How to combine two __m128 values to __m256?

Even this one will work:

__m128 a = _mm_set_ps(1,2,3,4);
__m128 b = _mm_set_ps(5,6,7,8);

__m256 c = _mm256_insertf128_ps(c,a,0);
c = _mm256_insertf128_ps(c,b,1);

You will get a warning as c is not initialized but you can ignore it and if you're looking for performances this solution will use less clock cycle then the other one.

Intel documents __m256 _mm256_set_m128(__m128 hi, __m128 lo) and _mm256_setr_m128(lo, hi) as intrinsics for the vinsertf128 instruction, which is what you want1. (Of course there are also __m256d and __m256i versions, which use the same instruction. The __m256i version may use vinserti128 if AVX2 is available, otherwise it'll use f128 as well.)

These days, those intrinsics are supported by current versions of all 4 major x86 compilers (gcc, clang, MSVC, and ICC). But not by older versions; like some other helper intrinsics that Intel documents, widespread implementation has been slow. (Often GCC or clang are the last hold-out to not have something you wish you could use portably.)

Use it if you don't need portability to old GCC versions: it's the most readable way to express what you want, following the well known _mm_set and _mm_setr patterns.

Performance-wise, it's of course just as efficient as manual cast + vinsertf128 intrinsics (@Mysticial's answer), and for gcc at least that's literally how the internal .h actually implements _mm256_set_m128.

Compiler version support for _mm256_set_m128 / _mm256_setr_m128:

  • clang: 3.6 and newer. (Mainline, IDK about Apple)
  • GCC: 8.x and newer, not present as recently as GCC7!
  • ICC: since at least ICC13, the earliest on Godbolt.
  • MSVC: since at least 19.14 and 19.10 (WINE) VS2015, the earliest on Godbolt. has test cases for all 4 compilers.

__m256 combine_testcase(__m128 hi, __m128 lo) {
    return _mm256_set_m128(hi, lo);

They all compile this function to one vinsertf128, except MSVC where even the latest version wastes a vmovups xmm2, xmm1 copying a register. (I used -O2 -Gv -arch:AVX to use the vectorcall convention so args would be in registers to make an efficient non-inlined function definition possible for MSVC.) Presumably MSVC would be ok inlining into a larger function if it could write the result to a 3rd register, instead of the calling convention forcing it to read xmm0 and write ymm0.

Footnote 1:
vinsertf128 is very efficient on Zen1, and as efficient as vperm2f128 on other CPUs with 256-bit-wide shuffle units.

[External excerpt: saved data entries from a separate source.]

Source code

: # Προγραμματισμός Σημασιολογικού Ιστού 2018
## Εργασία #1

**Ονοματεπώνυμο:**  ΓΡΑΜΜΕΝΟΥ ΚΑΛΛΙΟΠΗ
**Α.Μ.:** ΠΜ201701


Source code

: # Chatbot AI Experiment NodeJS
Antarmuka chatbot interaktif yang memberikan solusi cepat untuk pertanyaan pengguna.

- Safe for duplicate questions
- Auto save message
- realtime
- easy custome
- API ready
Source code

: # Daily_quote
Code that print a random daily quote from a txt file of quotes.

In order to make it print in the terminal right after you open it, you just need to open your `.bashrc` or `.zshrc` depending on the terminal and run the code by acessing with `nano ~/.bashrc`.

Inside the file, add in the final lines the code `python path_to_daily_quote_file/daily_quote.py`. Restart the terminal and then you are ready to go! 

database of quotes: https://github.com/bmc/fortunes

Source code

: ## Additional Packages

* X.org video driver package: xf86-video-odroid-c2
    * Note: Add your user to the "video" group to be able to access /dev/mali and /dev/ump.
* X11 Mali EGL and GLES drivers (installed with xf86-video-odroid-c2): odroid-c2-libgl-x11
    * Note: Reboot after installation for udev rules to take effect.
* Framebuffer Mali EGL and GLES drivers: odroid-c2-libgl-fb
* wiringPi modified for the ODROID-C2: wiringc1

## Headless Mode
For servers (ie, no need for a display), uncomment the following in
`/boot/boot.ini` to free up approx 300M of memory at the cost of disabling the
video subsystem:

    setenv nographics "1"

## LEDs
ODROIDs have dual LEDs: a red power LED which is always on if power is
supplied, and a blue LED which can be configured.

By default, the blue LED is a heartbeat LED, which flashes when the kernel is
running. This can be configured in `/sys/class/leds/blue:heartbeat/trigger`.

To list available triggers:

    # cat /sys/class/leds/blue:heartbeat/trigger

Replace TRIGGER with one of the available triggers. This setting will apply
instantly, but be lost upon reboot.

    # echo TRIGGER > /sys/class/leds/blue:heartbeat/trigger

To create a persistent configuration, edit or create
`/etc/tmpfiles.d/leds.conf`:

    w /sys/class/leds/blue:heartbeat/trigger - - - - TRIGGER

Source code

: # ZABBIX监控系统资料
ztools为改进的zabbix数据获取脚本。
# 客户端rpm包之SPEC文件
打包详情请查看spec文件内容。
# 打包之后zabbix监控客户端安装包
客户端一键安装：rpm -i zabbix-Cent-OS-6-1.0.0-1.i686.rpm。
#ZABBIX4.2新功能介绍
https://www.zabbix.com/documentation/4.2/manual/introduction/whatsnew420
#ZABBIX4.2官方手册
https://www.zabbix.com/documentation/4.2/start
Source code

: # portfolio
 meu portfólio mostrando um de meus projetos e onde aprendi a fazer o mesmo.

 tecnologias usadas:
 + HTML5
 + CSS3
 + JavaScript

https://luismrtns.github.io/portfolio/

It can also take the high half from memory in case the compiler spilled it or is folding a _mm_loadu_ps into it, instead of needing to separately do a 128-bit load into a register; vperm2f128's memory operand would be a 256-bit load which you don't want. /

This should do what you want:

__m128 a = _mm_set_ps(1,2,3,4);
__m128 b = _mm_set_ps(5,6,7,8);

__m256 c = _mm256_castps128_ps256(a);
c = _mm256_insertf128_ps(c,b,1);

If the order is reversed from what you want, then just switch a and b.

The intrinsic of interest is _mm256_insertf128_ps which will let you insert a 128-bit register into either lower or upper half of a 256-bit AVX register:

The complete family of them is here:

  • _mm256_insertf128_pd()
  • _mm256_insertf128_ps()
  • _mm256_insertf128_si256()